* Try it *
In the entries below, the word "testing" appears on some lines. Copy each of those lines.

* Records shown *
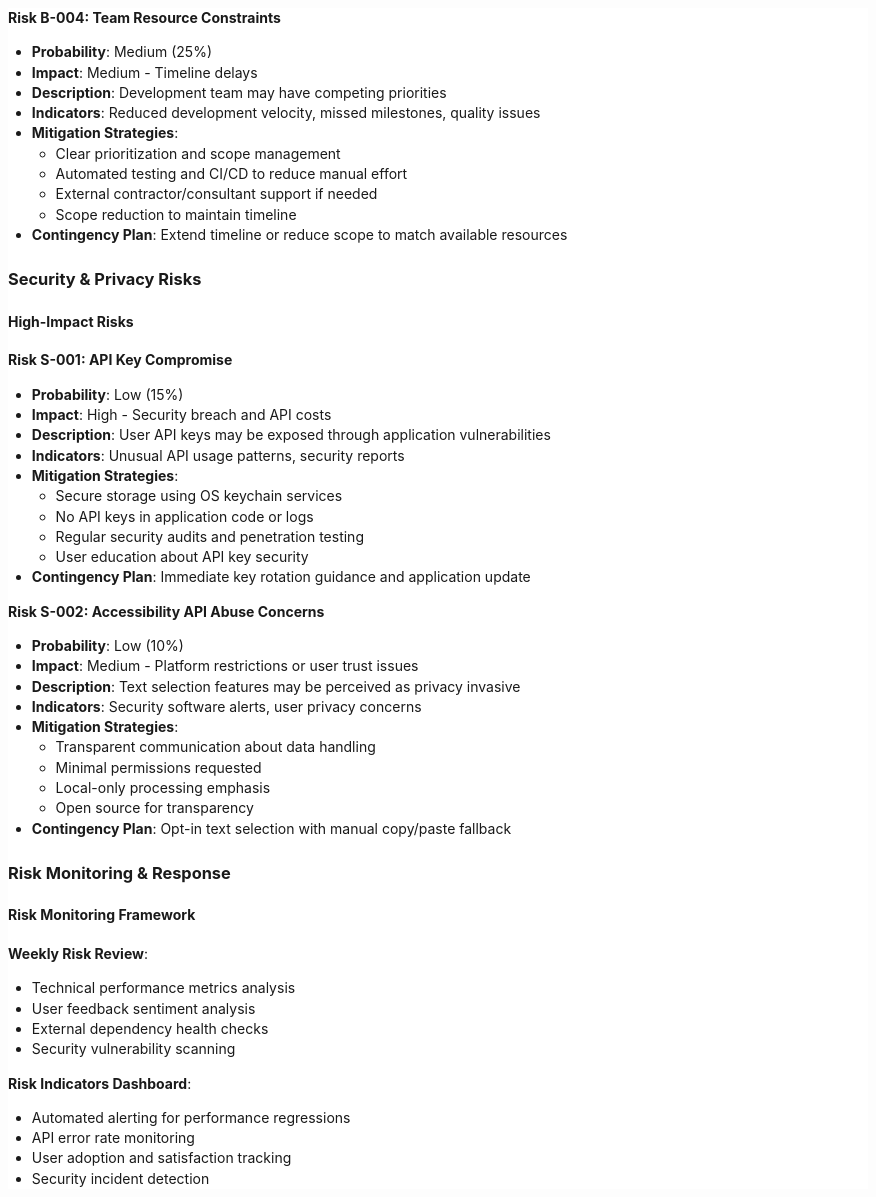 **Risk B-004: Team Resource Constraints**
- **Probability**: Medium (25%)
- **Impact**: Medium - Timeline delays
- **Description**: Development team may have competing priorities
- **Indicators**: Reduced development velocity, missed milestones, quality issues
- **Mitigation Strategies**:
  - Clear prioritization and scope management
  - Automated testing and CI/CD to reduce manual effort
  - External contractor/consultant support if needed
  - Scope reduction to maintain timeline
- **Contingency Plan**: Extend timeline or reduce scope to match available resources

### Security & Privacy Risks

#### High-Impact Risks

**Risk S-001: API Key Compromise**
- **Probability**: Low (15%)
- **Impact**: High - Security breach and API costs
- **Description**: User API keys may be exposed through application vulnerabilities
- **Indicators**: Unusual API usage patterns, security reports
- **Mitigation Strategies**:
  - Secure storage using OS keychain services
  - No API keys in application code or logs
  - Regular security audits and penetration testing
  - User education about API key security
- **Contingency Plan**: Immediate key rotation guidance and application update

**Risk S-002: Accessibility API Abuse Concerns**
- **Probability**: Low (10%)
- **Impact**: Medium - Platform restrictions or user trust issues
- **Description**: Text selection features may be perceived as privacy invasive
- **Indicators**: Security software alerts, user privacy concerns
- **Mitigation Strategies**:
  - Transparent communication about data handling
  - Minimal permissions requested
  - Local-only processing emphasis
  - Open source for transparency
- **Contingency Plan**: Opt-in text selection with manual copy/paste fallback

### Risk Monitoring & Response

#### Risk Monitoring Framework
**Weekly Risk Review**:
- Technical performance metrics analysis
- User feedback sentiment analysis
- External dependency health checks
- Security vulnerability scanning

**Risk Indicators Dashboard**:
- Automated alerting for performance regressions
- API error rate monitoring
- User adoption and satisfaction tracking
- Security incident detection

---

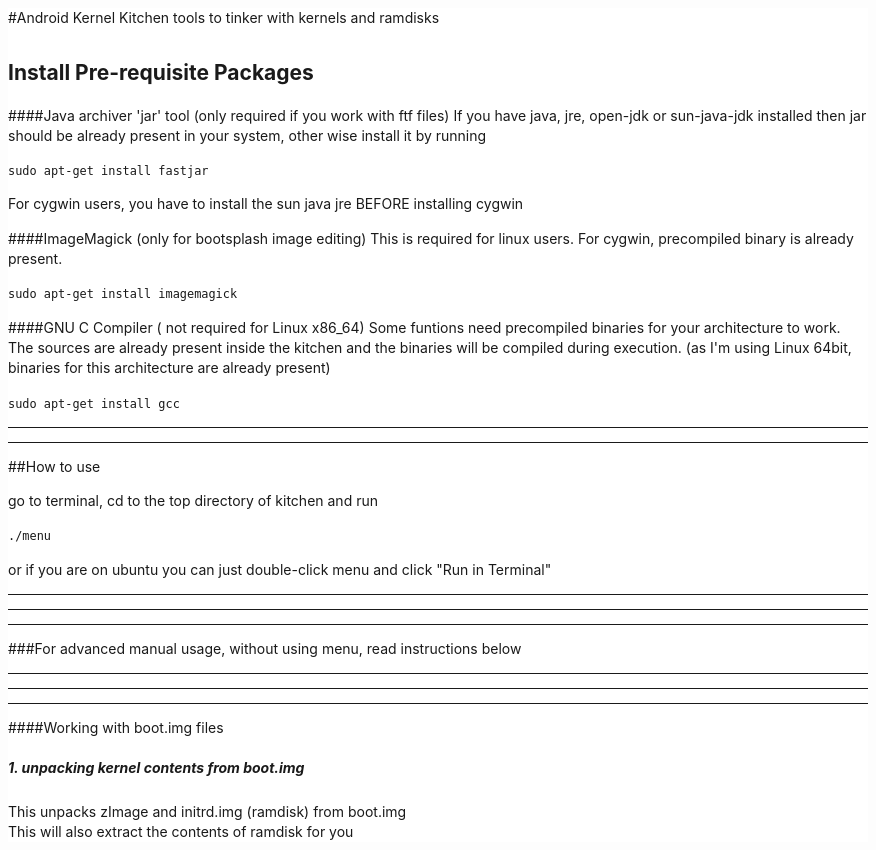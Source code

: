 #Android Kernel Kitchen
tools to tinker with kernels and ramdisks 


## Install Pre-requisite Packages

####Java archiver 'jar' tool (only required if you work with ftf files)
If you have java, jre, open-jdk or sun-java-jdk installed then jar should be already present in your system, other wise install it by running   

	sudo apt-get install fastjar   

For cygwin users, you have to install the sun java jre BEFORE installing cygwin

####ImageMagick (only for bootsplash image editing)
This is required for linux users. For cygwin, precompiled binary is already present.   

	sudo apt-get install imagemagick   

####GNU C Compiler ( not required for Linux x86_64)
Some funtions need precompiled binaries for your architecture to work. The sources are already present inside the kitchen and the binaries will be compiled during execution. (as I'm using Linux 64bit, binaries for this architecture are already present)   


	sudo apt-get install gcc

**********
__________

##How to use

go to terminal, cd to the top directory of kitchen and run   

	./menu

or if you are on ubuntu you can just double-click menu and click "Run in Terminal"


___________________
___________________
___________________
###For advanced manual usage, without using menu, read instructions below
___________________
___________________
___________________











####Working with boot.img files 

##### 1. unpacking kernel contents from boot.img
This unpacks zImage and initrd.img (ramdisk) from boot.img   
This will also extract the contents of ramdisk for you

* Output below *
  - Automated testing and CI/CD to reduce manual effort
  - Regular security audits and penetration testing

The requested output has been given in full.